▶ EXERCISE
There is one span to output from the data below: the lines starting at the line with "O site é dividido" and ending at the line with "HTML: Para a estruturação das páginas.". Output it exactly, ends included, nothing more.

Plain-text document sources
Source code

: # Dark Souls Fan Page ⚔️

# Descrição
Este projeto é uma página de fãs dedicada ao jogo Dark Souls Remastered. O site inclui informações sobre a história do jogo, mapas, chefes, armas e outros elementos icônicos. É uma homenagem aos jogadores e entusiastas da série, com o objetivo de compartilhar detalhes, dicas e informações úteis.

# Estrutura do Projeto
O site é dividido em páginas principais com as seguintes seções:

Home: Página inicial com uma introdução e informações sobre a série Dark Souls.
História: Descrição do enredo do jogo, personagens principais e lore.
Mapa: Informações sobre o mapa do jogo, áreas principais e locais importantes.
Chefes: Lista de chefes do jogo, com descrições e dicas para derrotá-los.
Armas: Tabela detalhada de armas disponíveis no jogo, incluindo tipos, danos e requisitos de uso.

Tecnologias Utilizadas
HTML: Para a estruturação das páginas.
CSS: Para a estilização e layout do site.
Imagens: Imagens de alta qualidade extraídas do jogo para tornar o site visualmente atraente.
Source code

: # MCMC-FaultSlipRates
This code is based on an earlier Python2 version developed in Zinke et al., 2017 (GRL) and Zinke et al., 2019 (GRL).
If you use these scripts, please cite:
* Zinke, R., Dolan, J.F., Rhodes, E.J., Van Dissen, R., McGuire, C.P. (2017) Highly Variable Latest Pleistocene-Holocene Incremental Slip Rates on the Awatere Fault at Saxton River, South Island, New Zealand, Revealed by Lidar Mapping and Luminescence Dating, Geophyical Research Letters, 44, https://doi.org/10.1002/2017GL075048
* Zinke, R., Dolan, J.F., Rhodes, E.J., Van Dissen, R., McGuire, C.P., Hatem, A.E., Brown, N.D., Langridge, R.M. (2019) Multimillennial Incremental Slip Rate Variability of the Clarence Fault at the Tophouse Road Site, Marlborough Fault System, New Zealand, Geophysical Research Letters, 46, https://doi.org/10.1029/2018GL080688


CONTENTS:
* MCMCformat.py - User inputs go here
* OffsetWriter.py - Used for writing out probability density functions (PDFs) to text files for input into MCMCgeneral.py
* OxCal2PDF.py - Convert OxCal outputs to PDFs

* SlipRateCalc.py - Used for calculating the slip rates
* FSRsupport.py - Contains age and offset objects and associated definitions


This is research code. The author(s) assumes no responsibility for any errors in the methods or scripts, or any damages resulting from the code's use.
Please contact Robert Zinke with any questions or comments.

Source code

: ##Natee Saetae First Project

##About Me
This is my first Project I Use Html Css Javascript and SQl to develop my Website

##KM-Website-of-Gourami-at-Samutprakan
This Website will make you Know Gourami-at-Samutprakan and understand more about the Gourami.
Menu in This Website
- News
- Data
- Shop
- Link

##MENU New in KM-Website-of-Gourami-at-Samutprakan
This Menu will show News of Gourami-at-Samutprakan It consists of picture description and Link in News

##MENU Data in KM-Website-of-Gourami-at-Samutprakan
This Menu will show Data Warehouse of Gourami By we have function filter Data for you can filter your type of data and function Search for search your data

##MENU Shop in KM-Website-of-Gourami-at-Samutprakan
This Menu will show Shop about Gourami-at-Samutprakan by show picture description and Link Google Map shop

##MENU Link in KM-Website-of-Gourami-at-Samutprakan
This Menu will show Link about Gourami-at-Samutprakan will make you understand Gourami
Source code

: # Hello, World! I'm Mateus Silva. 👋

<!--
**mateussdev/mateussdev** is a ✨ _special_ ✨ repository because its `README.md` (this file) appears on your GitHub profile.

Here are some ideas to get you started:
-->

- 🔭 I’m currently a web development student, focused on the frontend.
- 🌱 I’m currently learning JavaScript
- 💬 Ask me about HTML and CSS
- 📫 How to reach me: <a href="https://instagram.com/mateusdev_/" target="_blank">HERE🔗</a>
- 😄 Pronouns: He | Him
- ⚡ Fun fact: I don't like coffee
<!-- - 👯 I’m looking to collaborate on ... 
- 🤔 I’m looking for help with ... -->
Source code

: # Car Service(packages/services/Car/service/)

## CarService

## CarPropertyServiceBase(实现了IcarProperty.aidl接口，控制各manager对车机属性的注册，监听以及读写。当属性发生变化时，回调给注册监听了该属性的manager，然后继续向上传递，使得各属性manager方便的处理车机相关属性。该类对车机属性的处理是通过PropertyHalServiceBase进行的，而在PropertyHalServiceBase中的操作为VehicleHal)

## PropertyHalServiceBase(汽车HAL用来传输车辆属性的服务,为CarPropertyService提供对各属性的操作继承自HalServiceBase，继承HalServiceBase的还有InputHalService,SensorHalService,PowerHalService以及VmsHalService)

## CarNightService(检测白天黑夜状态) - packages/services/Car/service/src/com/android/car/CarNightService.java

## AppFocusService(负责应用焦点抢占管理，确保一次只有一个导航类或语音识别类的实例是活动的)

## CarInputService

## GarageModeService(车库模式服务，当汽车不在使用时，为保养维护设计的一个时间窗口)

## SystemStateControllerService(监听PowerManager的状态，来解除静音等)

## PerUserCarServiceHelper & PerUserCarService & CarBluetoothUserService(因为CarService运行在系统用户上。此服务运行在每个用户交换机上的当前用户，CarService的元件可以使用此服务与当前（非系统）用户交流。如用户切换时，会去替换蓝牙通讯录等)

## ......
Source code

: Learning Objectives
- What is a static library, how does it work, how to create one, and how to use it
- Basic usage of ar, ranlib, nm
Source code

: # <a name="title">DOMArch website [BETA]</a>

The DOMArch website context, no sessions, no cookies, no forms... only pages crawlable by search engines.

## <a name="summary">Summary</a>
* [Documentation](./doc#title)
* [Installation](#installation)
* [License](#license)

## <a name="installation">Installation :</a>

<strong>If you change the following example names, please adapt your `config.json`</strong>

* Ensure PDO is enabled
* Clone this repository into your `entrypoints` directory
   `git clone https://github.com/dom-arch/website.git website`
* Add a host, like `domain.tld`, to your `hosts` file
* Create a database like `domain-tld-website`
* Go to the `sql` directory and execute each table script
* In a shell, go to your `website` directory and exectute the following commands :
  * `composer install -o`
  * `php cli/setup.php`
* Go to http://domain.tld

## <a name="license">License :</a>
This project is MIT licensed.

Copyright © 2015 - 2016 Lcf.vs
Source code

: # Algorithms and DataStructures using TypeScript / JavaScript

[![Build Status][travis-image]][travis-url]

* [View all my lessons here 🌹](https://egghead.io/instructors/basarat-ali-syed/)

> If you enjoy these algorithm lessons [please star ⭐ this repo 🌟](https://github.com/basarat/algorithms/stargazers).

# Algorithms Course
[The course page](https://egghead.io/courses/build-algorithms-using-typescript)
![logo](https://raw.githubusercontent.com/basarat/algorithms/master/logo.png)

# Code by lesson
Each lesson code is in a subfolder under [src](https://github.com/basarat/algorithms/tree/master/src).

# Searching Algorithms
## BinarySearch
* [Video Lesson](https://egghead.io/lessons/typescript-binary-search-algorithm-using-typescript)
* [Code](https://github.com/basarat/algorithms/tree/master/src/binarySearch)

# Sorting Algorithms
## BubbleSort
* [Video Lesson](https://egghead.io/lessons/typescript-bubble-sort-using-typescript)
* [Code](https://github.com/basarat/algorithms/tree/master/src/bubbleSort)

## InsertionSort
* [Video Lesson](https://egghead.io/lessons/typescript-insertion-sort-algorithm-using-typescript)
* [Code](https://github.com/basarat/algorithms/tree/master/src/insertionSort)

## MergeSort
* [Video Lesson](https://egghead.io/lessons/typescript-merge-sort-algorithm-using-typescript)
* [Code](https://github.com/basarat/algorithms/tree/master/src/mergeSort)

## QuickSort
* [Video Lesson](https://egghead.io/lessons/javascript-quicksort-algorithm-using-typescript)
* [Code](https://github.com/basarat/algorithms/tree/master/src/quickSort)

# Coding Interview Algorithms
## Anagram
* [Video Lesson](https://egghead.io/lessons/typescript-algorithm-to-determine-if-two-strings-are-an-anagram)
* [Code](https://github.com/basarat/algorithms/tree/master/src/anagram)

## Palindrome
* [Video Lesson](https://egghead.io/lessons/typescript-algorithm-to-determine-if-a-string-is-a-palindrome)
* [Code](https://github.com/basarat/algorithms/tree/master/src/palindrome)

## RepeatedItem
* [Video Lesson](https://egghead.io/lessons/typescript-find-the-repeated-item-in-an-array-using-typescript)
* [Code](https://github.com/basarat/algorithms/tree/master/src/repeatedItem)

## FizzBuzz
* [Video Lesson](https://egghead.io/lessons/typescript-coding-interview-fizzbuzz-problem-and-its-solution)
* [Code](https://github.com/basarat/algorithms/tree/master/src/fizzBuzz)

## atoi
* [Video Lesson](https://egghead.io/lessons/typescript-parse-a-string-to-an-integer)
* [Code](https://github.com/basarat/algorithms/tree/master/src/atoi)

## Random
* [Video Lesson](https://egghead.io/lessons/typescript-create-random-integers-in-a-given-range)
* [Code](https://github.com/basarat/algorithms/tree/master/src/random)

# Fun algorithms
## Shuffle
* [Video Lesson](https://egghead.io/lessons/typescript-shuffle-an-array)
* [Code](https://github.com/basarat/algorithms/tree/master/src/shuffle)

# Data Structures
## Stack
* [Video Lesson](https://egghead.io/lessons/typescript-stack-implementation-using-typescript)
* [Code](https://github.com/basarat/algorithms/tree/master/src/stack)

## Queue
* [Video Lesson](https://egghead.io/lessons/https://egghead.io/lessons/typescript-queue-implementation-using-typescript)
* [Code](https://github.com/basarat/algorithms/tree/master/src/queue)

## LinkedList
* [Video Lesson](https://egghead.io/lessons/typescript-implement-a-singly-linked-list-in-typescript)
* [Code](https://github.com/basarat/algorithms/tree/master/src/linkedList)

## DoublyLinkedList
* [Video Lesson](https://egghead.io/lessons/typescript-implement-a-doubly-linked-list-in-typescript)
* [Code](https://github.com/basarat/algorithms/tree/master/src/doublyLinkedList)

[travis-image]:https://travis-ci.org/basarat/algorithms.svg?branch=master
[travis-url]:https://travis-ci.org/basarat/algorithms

▶ ANSWER BELOW
O site é dividido em páginas principais com as seguintes seções:

Home: Página inicial com uma introdução e informações sobre a série Dark Souls.
História: Descrição do enredo do jogo, personagens principais e lore.
Mapa: Informações sobre o mapa do jogo, áreas principais e locais importantes.
Chefes: Lista de chefes do jogo, com descrições e dicas para derrotá-los.
Armas: Tabela detalhada de armas disponíveis no jogo, incluindo tipos, danos e requisitos de uso.

Tecnologias Utilizadas
HTML: Para a estruturação das páginas.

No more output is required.